The shocking thing about this gum issue is how pissed off I get when I’m in a situation where I can’t escape.  (Think: plane travel, client meetings, classrooms when I was in high school).  It’s as if I believe the person(s) doing it are purposely trying to get under my skin.  I know this isn’t logical, but it doesn’t stop my face from getting red hot as I imagine bitch slapping them silly.

Now, let’s talk about crunching.

Crunching that bothers me: anything to do with people and their mouths.

Crunching that doesn’t bother me: fall leaves underfoot; the crunch of a zombie’s skull being battered in with a hammer – you know.  Normal things.

I will actually go out of my way to catch a little-attended matinee at the movies to avoid a packed night where I may have to sit by or near Mr. and Mrs.

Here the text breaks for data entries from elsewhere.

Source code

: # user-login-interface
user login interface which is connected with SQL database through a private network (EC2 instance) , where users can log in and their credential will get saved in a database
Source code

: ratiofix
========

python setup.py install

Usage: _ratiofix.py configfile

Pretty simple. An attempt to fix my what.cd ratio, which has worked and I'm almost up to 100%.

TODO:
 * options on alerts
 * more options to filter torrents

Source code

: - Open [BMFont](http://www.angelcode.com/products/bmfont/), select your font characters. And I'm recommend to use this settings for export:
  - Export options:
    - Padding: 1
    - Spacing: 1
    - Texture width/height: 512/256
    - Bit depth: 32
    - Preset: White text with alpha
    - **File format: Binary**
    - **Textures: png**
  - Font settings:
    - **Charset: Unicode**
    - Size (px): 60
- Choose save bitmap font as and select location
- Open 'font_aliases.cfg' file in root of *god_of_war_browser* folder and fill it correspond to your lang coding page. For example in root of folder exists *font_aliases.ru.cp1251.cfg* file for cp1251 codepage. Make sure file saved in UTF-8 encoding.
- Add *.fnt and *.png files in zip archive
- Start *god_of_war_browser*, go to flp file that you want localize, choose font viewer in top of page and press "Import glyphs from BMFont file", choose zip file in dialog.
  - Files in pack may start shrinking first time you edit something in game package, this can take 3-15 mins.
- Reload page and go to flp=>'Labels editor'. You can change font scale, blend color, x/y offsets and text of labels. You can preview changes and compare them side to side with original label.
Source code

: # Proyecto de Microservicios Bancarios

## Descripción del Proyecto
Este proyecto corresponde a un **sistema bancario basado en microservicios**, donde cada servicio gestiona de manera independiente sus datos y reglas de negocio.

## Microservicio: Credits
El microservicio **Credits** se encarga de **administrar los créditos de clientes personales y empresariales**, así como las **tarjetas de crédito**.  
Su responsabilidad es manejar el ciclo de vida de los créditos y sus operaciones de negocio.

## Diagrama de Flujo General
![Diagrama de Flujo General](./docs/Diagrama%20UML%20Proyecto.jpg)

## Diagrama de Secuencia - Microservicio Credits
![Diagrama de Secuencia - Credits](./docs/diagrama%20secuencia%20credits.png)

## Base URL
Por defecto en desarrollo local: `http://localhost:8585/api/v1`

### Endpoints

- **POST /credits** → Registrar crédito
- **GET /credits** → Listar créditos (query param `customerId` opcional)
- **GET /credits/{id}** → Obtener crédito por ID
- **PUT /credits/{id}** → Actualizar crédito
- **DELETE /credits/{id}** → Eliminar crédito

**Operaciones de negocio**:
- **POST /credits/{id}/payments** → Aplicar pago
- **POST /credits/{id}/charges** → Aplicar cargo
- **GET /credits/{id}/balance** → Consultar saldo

Popcorn Crunch.

(You’re wondering if you should still be my friend, aren’t you?)

My husband is the worst.  He eats chips with every meal.  I’m not kidding.  EVERY MEAL.  Pizza?  Sea salt and vinegar chips.  Steak?  Corn chips as an appetizer.  He eats more varieties of nachos than I ever knew existed.  (When I’m PMS’ing, I just make the executive decision to eat alone in our bedroom so we don’t get a divorce).

When my mom visits, she always wants to “make a dip” for chips so we can all sit around and crunch together.  I tell her we don’t eat dips because of Brian’s aversion to mayonnaise and creamy products.  Crisis averted.

At one of our birthing classes, they served us fajitas and nachos for lunch.  The room *EXPLODED* in crunching for a solid 30 minutes.  It was even annoying Brian, and I could see him shooting furtive glances at me, wondering when I was going to snap and heave my 9-month pregnant body on some unsuspecting soul, gouging out his or her eyeballs, leaving them unable to see their newborn…

Here’s the scary part.  My parents seem pretty normal.  Noises don’t bother them like they do me – and they didn’t bother them back when they could hear, either.  My Mom used to tell me not to EVER tell anyone that gum popping bothered me because, then, they would know how to torture me if I were ever captured.  (I remember asking my mom for the definition of torture when I was little.  She explained torture as someone holding you down and “peeling your skin back with a knife – you know.  Like an apple.”  God, Mom!  I was 7-years old!)  Needless to say, I NEVER wanted to be tortured, so I kept my phobias mostly to myself for a long, long time.

The good news?  I’ve met other kindred spirits who are bothered by noises, gum, crunching, bent-pronged forks.  I’ve heard this is a known “condition” – fixating on noises, not liking certain textures, being “tortured” by these things.  And, while it’s comforting to know I’m not alone and to share some common angst, I can’t help hoping – really, sincerely hoping – that Lola does not inherit these quirks from me.  I don’t know that Brian could handle two of us yelling at him to “STOP CRUNCHING!!”